ここでは従来技術の一例として、GCMSデータをAMDISにより解析する場合を説明したが、他の分析装置を用いた試料の測定により得られた測定データ等の様々なデータを、何らかの解析パラメータを用いて解析する際に上記同様の問題があった。
本発明が解決しようとする課題は、分析装置を用いて試料を測定することにより得られた測定データなどの各種のデータを解析パラメータを用いて解析する際に、簡便に適切な解析結果を得ることができる技術を提供することである。

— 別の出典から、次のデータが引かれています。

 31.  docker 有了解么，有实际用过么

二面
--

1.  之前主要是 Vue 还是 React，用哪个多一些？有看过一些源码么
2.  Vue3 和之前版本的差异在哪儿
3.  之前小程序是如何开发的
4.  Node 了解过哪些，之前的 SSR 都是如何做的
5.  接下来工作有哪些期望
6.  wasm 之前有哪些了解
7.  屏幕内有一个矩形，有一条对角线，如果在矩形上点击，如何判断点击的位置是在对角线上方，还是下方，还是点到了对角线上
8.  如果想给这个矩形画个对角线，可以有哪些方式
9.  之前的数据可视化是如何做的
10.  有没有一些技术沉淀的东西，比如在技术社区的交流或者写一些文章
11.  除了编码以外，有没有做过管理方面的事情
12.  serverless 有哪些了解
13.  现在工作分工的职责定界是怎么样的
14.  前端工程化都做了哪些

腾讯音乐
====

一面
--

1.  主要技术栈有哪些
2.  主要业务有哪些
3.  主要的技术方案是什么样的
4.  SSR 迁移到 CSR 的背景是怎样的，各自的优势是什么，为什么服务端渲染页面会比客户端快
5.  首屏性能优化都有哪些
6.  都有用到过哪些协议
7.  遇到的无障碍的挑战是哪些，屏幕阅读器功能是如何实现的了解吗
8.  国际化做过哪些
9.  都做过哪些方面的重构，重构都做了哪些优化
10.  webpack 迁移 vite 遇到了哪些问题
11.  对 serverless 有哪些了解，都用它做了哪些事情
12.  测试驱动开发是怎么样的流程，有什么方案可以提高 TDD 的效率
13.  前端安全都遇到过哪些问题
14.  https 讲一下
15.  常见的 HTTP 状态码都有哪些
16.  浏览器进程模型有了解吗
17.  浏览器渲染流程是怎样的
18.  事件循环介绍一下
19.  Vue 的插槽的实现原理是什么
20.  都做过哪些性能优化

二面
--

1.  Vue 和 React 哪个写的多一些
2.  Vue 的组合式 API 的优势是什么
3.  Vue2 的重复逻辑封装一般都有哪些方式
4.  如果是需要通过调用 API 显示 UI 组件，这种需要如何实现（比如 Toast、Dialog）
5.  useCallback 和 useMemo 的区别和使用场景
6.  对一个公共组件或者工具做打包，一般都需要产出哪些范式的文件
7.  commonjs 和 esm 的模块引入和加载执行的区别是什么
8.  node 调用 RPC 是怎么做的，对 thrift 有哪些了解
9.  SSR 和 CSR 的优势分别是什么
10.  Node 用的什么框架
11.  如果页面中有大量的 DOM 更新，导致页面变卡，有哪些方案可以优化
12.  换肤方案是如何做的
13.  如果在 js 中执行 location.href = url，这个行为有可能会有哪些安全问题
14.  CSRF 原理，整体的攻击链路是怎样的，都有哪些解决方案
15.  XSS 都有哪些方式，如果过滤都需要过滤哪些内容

上記課題を解決するために成された本発明の第1の態様は、分析装置を用いた試料の測定により取得された測定データを、1乃至複数の解析パラメータにそれぞれ値を設定して所定の解析プログラムにより解析する方法であって、
前記1乃至複数の解析パラメータのうちの少なくとも1つの値が互いに異なる複数の学習用パラメータセットを作成する学習用パラメータセット作成ステップと、
前記測定データと同種のデータであり解析結果が既知である複数の参照データのそれぞれについて、前記複数の学習用パラメータセットのそれぞれを用いて前記解析プログラムによる解析を実行し、該解析の結果の妥当性を表す評価値が最も高いもの、または該評価値が予め決められた基準値以上であるものを解析に適した1乃至複数の学習用パラメータセットとして決定する学習用パラメータセット決定ステップと、
前記複数の学習用パラメータセットのそれぞれに、前記学習用パラメータセット決定ステップにおいて当該学習用パラメータセットが解析に適しているとされた参照データのグループである参照データ群を対応付ける参照データ群作成ステップと、
前記分析装置を用いた試料の測定により取得された測定データである未解析データを入力する未解析データ入力ステップと、
記未解析データと前記参照データ群の一致度を求め、該一致度を用いて1乃至複数の前記参照データ群のそれぞれに対応付けられた学習用パラメータセットから実解析用パラメータセットを決定する実解析用パラメータセット決定ステップと、
前記実解析用パラメータセットを用いて前記解析プログラムにより前記未解析データの解析を実行する実解析ステップと
を含むことを特徴とする。
本発明に係るデータの解析方法では、まず、データの解析に使用する1乃至複数の解析パラメータのうちの少なくとも1つの値が互いに異なる複数の学習用パラメータセットを作成する。そして、複数の参照データのそれぞれについて、前記複数の学習用パラメータセットのそれぞれを用いて解析プログラムによる解析を実行し、所定の基準により解析に適した学習用パラメータセットを決定する。これは、例えば、複数の参照データのそれぞれについて、作成した複数の学習用パラメータセットのそれぞれを用いて解析プログラムによる解析を実行することにより得られた解析結果に対する妥当性を表す評価値を求め、その評価値が最も高いものを最適な学習用パラメータセットとすることにより行うことができる。あるいは、評価値が予め決められた基準値以上であるものを解析に適した学習用パラメータセットとしてもよい。前者の場合は参照データのそれぞれについて、その解析に適した1つの学習用パラメータセットが決定され、後者の場合は1乃至複数の学習用パラメータセットが決定される。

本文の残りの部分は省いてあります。